15 The Lord God took the man and put him in the garden of Eden to till it and keep it. 16 And the Lord God commanded the man, “You may freely eat of every tree of the garden, 17 but of the tree of the knowledge of good and evil you shall not eat, for in the day that you eat of it you shall die.”

     1 Now the serpent was more crafty than any other wild animal that the Lord God had made.

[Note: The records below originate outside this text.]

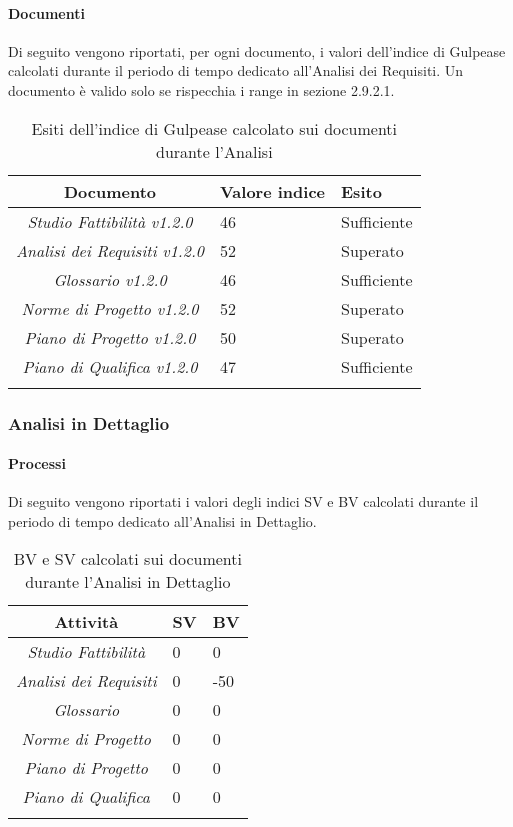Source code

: \paragraph{Documenti}
Di seguito vengono riportati, per ogni documento, i valori dell'indice di Gulpease calcolati durante il periodo di tempo dedicato all'Analisi dei Requisiti. Un documento è valido solo se rispecchia i range in sezione 2.9.2.1.
\begin{longtable}{|c|p{3cm}|p{3cm}|}
\toprule
\textbf{Documento} & \textbf{Valore indice} & \textbf{Esito} \\


\midrule
\emph{Studio Fattibilità v1.2.0} & 46 & Sufficiente\\
\midrule
\emph{Analisi dei Requisiti v1.2.0} & 52 & Superato\\
\midrule
\emph{Glossario v1.2.0} & 46 & Sufficiente\\
\midrule
\emph{Norme di Progetto v1.2.0} & 52 & Superato\\
\midrule
\emph{Piano di Progetto v1.2.0} & 50 & Superato\\
\midrule
\emph{Piano di Qualifica v1.2.0} & 47 & Sufficiente\\
\bottomrule
\caption{Esiti dell'indice di Gulpease calcolato sui documenti durante l'Analisi}
\label{tab:changelog}
\end{longtable}

\subsubsection{Analisi in Dettaglio}
\paragraph{Processi}
Di seguito vengono riportati i valori degli indici SV e BV calcolati durante il periodo di tempo dedicato all'Analisi in Dettaglio.
\begin{longtable}{|c|p{3cm}|p{3cm}|}
\toprule
\textbf{Attività} & \textbf{SV} & \textbf{BV} \\


\midrule
\emph{Studio Fattibilità} & 0 & 0 \\
\midrule
\emph{Analisi dei Requisiti} & 0 & -50\\
\midrule
\emph{Glossario} & 0  & 0\\
\midrule
\emph{Norme di Progetto} & 0 & 0\\
\midrule
\emph{Piano di Progetto} & 0 & 0\\
\midrule
\emph{Piano di Qualifica} & 0 & 0\\
\bottomrule
\caption{BV e SV calcolati sui documenti durante l'Analisi in Dettaglio}
\label{tab:changelog}
\end{longtable}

He said to the woman, “Did God say, ‘You shall not eat from any tree in the garden’?” The woman said to the serpent, “We may eat of the fruit of the trees in the garden, but God said, ‘You shall not eat of the fruit of the tree that is in the middle of the garden, nor shall you touch it, or you shall die.’ ” But the serpent said to the woman, “You will not die, for God knows that when you eat of it your eyes will be opened, and you will be like God, knowing good and evil.” So when the woman saw that the tree was good for food and that it was a delight to the eyes and that the tree was to be desired to make one wise, she took of its fruit and ate, and she also gave some to her husband, who was with her, and he ate. Then the eyes of both were opened, and they knew that they were naked, and they sewed fig leaves together and made loincloths for themselves.


Matthew 4:1-11

Then Jesus was led up by the Spirit into the wilderness to be tested by the devil. He fasted forty days and forty nights, and afterward he was famished. The tempter came and said to him, “If you are the Son of God, command these stones to become loaves of bread.” But he answered, “It is written,

‘One does not live by bread alone,    but by every word that comes from the mouth of God.’ ”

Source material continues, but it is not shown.